◆ **Work instructions**
Scan the records below, and wherever a line has the word "division", pull it out.

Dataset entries
================
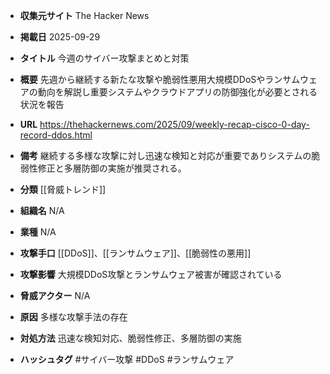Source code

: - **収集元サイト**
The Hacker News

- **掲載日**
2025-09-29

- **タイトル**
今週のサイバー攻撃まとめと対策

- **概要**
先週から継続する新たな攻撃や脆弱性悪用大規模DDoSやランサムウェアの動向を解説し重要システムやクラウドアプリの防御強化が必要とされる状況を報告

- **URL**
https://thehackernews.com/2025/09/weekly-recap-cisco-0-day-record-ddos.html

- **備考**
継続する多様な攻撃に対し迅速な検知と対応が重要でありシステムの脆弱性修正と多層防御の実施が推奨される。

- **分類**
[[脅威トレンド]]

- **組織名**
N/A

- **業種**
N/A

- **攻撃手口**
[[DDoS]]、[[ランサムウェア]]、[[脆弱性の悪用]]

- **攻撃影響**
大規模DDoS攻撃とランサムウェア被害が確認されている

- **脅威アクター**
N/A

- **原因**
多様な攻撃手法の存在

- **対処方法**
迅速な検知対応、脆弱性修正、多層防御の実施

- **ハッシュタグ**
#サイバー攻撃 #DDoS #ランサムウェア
================
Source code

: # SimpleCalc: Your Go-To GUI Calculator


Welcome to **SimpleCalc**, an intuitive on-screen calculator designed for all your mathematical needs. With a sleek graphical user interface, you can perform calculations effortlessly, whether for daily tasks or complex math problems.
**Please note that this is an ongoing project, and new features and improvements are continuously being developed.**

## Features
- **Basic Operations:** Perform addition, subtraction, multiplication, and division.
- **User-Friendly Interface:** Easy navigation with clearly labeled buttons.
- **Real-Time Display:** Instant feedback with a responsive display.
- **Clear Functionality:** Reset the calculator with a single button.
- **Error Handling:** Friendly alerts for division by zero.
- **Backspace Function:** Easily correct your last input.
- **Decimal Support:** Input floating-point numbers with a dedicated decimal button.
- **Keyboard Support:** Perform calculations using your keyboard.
================
◆ **Exercise response**
- **Basic Operations:** Perform addition, subtraction, multiplication, and division.
- **Error Handling:** Friendly alerts for division by zero.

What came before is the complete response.